TASK: Below are some records; output all of them exactly.

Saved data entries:
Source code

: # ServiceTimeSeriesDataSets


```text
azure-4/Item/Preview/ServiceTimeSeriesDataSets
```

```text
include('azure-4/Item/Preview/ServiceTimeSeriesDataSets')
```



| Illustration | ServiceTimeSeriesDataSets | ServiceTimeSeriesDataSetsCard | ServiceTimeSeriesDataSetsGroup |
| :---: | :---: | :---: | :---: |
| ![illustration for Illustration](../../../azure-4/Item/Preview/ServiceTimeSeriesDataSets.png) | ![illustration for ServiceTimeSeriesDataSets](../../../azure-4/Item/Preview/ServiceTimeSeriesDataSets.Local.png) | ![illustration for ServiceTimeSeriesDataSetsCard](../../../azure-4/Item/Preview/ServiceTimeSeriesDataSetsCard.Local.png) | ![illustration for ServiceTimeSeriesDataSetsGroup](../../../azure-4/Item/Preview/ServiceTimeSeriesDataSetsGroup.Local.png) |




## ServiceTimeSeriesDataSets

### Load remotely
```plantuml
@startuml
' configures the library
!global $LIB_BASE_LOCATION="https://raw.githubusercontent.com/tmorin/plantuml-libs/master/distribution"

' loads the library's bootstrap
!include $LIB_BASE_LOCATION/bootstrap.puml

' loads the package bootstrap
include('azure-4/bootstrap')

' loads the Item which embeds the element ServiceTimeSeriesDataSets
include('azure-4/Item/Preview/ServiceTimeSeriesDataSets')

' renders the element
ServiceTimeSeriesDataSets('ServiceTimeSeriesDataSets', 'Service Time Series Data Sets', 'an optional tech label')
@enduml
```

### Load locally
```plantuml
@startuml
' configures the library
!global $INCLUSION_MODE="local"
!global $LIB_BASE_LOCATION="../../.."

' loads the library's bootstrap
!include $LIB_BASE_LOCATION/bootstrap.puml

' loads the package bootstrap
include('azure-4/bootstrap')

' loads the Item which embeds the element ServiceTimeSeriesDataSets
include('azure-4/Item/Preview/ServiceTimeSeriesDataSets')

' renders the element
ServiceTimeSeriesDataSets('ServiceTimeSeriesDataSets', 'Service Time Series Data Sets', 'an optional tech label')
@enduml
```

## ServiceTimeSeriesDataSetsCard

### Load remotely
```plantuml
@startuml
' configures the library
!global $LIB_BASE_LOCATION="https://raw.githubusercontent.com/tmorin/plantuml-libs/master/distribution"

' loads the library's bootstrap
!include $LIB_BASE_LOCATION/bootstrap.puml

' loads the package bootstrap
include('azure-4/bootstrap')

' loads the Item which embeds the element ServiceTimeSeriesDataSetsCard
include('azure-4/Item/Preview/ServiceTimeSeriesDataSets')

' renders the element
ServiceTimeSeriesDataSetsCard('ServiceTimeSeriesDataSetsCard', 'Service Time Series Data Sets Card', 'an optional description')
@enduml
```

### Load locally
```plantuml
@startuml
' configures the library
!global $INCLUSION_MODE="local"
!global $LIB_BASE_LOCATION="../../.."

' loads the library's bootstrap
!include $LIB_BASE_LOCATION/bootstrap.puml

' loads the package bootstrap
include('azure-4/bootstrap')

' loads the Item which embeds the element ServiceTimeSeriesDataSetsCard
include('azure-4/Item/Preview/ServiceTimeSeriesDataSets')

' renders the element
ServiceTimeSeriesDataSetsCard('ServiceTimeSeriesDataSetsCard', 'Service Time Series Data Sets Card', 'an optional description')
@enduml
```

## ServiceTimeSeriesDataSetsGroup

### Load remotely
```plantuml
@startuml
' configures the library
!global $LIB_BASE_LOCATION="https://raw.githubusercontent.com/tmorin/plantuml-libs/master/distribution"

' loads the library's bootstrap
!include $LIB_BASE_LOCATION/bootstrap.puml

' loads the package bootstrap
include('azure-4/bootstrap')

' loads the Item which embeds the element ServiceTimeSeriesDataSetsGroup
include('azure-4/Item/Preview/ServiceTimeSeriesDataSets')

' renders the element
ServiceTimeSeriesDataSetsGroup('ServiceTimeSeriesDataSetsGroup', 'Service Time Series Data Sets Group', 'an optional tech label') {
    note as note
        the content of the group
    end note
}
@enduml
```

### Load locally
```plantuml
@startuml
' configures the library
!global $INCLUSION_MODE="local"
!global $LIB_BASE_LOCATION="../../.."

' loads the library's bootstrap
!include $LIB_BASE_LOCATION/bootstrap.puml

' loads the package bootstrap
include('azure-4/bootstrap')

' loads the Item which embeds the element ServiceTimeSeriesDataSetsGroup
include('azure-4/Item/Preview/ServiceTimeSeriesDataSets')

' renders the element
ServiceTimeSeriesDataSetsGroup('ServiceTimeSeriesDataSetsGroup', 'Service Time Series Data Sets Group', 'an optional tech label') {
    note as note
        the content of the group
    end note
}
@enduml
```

ANSWER BOX:
Source code

: # ServiceTimeSeriesDataSets


```text
azure-4/Item/Preview/ServiceTimeSeriesDataSets
```

```text
include('azure-4/Item/Preview/ServiceTimeSeriesDataSets')
```



| Illustration | ServiceTimeSeriesDataSets | ServiceTimeSeriesDataSetsCard | ServiceTimeSeriesDataSetsGroup |
| :---: | :---: | :---: | :---: |
| ![illustration for Illustration](../../../azure-4/Item/Preview/ServiceTimeSeriesDataSets.png) | ![illustration for ServiceTimeSeriesDataSets](../../../azure-4/Item/Preview/ServiceTimeSeriesDataSets.Local.png) | ![illustration for ServiceTimeSeriesDataSetsCard](../../../azure-4/Item/Preview/ServiceTimeSeriesDataSetsCard.Local.png) | ![illustration for ServiceTimeSeriesDataSetsGroup](../../../azure-4/Item/Preview/ServiceTimeSeriesDataSetsGroup.Local.png) |




## ServiceTimeSeriesDataSets

### Load remotely
```plantuml
@startuml
' configures the library
!global $LIB_BASE_LOCATION="https://raw.githubusercontent.com/tmorin/plantuml-libs/master/distribution"

' loads the library's bootstrap
!include $LIB_BASE_LOCATION/bootstrap.puml

' loads the package bootstrap
include('azure-4/bootstrap')

' loads the Item which embeds the element ServiceTimeSeriesDataSets
include('azure-4/Item/Preview/ServiceTimeSeriesDataSets')

' renders the element
ServiceTimeSeriesDataSets('ServiceTimeSeriesDataSets', 'Service Time Series Data Sets', 'an optional tech label')
@enduml
```

### Load locally
```plantuml
@startuml
' configures the library
!global $INCLUSION_MODE="local"
!global $LIB_BASE_LOCATION="../../.."

' loads the library's bootstrap
!include $LIB_BASE_LOCATION/bootstrap.puml

' loads the package bootstrap
include('azure-4/bootstrap')

' loads the Item which embeds the element ServiceTimeSeriesDataSets
include('azure-4/Item/Preview/ServiceTimeSeriesDataSets')

' renders the element
ServiceTimeSeriesDataSets('ServiceTimeSeriesDataSets', 'Service Time Series Data Sets', 'an optional tech label')
@enduml
```

## ServiceTimeSeriesDataSetsCard

### Load remotely
```plantuml
@startuml
' configures the library
!global $LIB_BASE_LOCATION="https://raw.githubusercontent.com/tmorin/plantuml-libs/master/distribution"

' loads the library's bootstrap
!include $LIB_BASE_LOCATION/bootstrap.puml

' loads the package bootstrap
include('azure-4/bootstrap')

' loads the Item which embeds the element ServiceTimeSeriesDataSetsCard
include('azure-4/Item/Preview/ServiceTimeSeriesDataSets')

' renders the element
ServiceTimeSeriesDataSetsCard('ServiceTimeSeriesDataSetsCard', 'Service Time Series Data Sets Card', 'an optional description')
@enduml
```

### Load locally
```plantuml
@startuml
' configures the library
!global $INCLUSION_MODE="local"
!global $LIB_BASE_LOCATION="../../.."

' loads the library's bootstrap
!include $LIB_BASE_LOCATION/bootstrap.puml

' loads the package bootstrap
include('azure-4/bootstrap')

' loads the Item which embeds the element ServiceTimeSeriesDataSetsCard
include('azure-4/Item/Preview/ServiceTimeSeriesDataSets')

' renders the element
ServiceTimeSeriesDataSetsCard('ServiceTimeSeriesDataSetsCard', 'Service Time Series Data Sets Card', 'an optional description')
@enduml
```

## ServiceTimeSeriesDataSetsGroup

### Load remotely
```plantuml
@startuml
' configures the library
!global $LIB_BASE_LOCATION="https://raw.githubusercontent.com/tmorin/plantuml-libs/master/distribution"

' loads the library's bootstrap
!include $LIB_BASE_LOCATION/bootstrap.puml

' loads the package bootstrap
include('azure-4/bootstrap')

' loads the Item which embeds the element ServiceTimeSeriesDataSetsGroup
include('azure-4/Item/Preview/ServiceTimeSeriesDataSets')

' renders the element
ServiceTimeSeriesDataSetsGroup('ServiceTimeSeriesDataSetsGroup', 'Service Time Series Data Sets Group', 'an optional tech label') {
    note as note
        the content of the group
    end note
}
@enduml
```

### Load locally
```plantuml
@startuml
' configures the library
!global $INCLUSION_MODE="local"
!global $LIB_BASE_LOCATION="../../.."

' loads the library's bootstrap
!include $LIB_BASE_LOCATION/bootstrap.puml

' loads the package bootstrap
include('azure-4/bootstrap')

' loads the Item which embeds the element ServiceTimeSeriesDataSetsGroup
include('azure-4/Item/Preview/ServiceTimeSeriesDataSets')

' renders the element
ServiceTimeSeriesDataSetsGroup('ServiceTimeSeriesDataSetsGroup', 'Service Time Series Data Sets Group', 'an optional tech label') {
    note as note
        the content of the group
    end note
}
@enduml
```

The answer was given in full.